◆ PROBLEM:
One number should be the full reply: how many lines of the material below contain "from".

◆ GIVEN INFORMATION:
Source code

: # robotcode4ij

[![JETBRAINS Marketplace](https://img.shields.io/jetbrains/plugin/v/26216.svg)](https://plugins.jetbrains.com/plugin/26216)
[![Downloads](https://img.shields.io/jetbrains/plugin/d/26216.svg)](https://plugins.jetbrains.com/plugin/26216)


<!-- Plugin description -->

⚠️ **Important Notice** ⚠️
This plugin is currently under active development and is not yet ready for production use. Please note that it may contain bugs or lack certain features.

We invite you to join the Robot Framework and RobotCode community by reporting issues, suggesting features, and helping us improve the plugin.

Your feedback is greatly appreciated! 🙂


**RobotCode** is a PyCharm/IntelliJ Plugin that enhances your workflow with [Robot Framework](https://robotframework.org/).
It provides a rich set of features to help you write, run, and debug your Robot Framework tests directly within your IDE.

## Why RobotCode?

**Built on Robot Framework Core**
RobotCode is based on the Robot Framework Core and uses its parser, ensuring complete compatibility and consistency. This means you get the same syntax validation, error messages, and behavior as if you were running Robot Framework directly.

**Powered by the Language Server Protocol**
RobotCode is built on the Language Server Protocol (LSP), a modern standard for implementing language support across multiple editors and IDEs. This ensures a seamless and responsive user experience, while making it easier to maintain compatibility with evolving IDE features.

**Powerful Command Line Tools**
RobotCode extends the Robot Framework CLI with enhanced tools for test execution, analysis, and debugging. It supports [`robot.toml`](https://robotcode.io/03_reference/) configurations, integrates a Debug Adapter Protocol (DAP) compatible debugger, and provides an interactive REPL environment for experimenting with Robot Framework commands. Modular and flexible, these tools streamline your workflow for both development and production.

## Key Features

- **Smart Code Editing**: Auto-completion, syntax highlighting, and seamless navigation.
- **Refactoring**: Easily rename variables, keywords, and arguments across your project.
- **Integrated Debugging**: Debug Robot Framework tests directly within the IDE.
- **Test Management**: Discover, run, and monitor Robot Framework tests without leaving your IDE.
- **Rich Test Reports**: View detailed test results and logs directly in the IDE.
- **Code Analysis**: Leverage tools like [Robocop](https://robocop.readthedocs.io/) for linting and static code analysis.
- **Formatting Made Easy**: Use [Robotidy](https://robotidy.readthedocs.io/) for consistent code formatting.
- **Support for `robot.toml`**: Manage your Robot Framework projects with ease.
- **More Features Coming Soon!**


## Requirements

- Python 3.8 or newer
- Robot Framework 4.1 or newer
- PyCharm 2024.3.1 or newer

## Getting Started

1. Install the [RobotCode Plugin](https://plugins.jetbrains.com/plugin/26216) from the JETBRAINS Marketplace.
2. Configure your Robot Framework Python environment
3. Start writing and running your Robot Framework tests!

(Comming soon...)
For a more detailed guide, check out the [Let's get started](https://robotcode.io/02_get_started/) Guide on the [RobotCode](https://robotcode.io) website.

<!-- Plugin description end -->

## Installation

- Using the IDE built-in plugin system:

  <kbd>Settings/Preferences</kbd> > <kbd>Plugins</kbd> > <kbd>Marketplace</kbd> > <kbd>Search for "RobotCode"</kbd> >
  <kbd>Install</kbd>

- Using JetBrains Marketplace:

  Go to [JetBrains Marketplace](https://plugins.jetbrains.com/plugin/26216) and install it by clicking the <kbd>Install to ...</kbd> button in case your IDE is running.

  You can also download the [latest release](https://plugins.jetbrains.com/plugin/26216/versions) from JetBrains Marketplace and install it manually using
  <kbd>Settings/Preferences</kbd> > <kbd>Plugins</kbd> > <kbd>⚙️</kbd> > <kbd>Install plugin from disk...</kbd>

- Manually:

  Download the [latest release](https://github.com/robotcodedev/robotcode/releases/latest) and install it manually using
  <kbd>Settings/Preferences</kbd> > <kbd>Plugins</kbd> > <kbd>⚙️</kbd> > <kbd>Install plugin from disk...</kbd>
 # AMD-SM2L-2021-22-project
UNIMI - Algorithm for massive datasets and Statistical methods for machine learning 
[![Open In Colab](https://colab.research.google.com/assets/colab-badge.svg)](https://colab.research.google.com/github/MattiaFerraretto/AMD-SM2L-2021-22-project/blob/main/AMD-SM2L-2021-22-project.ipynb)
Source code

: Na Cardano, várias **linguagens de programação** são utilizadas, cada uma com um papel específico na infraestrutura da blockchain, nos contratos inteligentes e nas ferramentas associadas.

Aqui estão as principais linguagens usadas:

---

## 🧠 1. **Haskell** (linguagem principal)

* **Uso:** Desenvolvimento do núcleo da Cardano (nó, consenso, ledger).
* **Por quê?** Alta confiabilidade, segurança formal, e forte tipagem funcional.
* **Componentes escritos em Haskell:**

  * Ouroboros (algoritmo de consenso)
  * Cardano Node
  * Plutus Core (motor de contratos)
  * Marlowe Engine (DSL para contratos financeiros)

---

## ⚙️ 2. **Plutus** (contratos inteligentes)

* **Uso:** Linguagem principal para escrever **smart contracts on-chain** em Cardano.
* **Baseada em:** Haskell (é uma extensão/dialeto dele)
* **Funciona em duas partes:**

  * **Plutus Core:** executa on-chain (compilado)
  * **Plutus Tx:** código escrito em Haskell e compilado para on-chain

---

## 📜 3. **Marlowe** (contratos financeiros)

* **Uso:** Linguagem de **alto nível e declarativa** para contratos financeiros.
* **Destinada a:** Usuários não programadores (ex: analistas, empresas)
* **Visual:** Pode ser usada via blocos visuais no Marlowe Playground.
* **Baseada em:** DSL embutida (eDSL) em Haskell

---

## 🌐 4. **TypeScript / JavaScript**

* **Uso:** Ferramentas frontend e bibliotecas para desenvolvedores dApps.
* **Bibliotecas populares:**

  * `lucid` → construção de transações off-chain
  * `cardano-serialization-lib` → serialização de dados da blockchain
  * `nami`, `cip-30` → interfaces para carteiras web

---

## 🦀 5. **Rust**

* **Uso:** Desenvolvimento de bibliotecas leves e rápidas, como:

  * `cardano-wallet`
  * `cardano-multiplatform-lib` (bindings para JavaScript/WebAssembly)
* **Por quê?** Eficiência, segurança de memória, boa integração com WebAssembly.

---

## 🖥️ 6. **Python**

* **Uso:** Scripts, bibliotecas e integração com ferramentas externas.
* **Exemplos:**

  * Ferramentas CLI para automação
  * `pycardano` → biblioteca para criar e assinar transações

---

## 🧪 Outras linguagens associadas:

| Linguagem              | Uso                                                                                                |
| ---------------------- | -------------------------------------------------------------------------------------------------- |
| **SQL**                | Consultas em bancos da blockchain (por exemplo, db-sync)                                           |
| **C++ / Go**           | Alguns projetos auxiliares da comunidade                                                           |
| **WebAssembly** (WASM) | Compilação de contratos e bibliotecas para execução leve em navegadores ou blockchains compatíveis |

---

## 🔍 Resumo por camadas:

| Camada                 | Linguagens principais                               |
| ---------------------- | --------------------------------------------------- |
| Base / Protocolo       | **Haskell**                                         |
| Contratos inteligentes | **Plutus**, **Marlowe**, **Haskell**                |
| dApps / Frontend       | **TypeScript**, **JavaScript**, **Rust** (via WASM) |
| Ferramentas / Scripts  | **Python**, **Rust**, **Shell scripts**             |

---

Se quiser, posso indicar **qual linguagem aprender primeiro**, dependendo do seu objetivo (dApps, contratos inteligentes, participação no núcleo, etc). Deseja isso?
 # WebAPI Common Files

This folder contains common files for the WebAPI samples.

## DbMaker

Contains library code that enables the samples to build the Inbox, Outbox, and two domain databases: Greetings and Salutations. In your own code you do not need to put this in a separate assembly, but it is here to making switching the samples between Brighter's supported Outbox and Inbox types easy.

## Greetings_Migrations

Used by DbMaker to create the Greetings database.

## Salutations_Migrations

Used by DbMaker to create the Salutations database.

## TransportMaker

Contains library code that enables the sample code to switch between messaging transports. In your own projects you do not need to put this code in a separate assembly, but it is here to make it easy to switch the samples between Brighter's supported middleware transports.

◆ OUTPUT FOR THIS TASK:
4